* EXERCISE GOAL *
Filter on the word "changes": copy each matching line from the listing below.

* DATASET ENTRIES *
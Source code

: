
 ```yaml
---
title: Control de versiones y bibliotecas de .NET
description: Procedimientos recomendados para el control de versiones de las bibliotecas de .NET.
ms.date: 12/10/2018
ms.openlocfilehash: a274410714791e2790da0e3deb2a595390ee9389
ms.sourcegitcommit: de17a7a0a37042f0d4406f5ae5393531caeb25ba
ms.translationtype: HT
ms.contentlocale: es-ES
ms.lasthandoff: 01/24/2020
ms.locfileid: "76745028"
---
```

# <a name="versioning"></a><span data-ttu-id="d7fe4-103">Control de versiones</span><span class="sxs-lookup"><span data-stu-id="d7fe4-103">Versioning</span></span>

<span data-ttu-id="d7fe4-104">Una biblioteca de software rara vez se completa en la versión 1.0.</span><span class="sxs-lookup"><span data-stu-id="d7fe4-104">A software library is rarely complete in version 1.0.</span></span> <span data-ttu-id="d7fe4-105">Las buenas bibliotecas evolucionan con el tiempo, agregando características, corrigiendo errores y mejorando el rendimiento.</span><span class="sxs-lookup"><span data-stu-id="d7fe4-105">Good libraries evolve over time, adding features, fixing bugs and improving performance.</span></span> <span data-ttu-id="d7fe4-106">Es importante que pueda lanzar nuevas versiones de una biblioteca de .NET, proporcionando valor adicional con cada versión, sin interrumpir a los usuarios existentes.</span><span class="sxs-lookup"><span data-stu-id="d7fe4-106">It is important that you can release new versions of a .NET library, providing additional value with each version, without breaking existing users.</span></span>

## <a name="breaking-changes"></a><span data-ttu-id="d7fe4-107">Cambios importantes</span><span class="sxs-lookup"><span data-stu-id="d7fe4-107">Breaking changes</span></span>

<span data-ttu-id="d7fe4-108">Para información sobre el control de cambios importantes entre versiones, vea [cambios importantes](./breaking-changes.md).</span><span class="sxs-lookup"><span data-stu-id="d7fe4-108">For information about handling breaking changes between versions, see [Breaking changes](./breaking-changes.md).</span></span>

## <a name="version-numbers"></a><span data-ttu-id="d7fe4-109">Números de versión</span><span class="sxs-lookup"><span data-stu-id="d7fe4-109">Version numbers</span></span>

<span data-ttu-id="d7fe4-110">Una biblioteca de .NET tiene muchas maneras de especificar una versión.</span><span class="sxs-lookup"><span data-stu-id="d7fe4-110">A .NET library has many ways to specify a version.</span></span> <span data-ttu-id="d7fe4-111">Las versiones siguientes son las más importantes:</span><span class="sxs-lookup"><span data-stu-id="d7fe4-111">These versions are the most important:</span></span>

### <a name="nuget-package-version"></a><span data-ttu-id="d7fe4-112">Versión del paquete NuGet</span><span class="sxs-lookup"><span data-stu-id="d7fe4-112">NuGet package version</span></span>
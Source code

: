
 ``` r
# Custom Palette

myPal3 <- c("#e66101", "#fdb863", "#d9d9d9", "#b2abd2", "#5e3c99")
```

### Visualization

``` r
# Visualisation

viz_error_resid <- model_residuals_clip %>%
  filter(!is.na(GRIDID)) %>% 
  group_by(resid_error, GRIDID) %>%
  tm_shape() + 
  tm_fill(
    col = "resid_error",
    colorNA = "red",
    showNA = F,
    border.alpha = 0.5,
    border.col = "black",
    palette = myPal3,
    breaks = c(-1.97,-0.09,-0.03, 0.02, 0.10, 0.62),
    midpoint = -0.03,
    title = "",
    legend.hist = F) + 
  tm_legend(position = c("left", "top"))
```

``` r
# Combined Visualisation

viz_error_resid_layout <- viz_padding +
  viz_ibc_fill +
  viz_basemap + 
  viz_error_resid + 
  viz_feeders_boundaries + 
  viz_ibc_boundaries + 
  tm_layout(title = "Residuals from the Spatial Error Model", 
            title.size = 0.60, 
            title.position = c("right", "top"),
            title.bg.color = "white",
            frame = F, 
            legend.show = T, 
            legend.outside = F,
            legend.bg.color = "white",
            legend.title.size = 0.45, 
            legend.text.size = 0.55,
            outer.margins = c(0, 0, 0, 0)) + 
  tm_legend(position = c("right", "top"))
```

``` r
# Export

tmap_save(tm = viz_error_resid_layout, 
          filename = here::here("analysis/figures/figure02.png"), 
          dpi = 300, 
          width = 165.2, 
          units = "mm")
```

* PROBLEM SOLUTION *
## <a name="breaking-changes"></a><span data-ttu-id="d7fe4-107">Cambios importantes</span><span class="sxs-lookup"><span data-stu-id="d7fe4-107">Breaking changes</span></span>
<span data-ttu-id="d7fe4-108">Para información sobre el control de cambios importantes entre versiones, vea [cambios importantes](./breaking-changes.md).</span><span class="sxs-lookup"><span data-stu-id="d7fe4-108">For information about handling breaking changes between versions, see [Breaking changes](./breaking-changes.md).</span></span>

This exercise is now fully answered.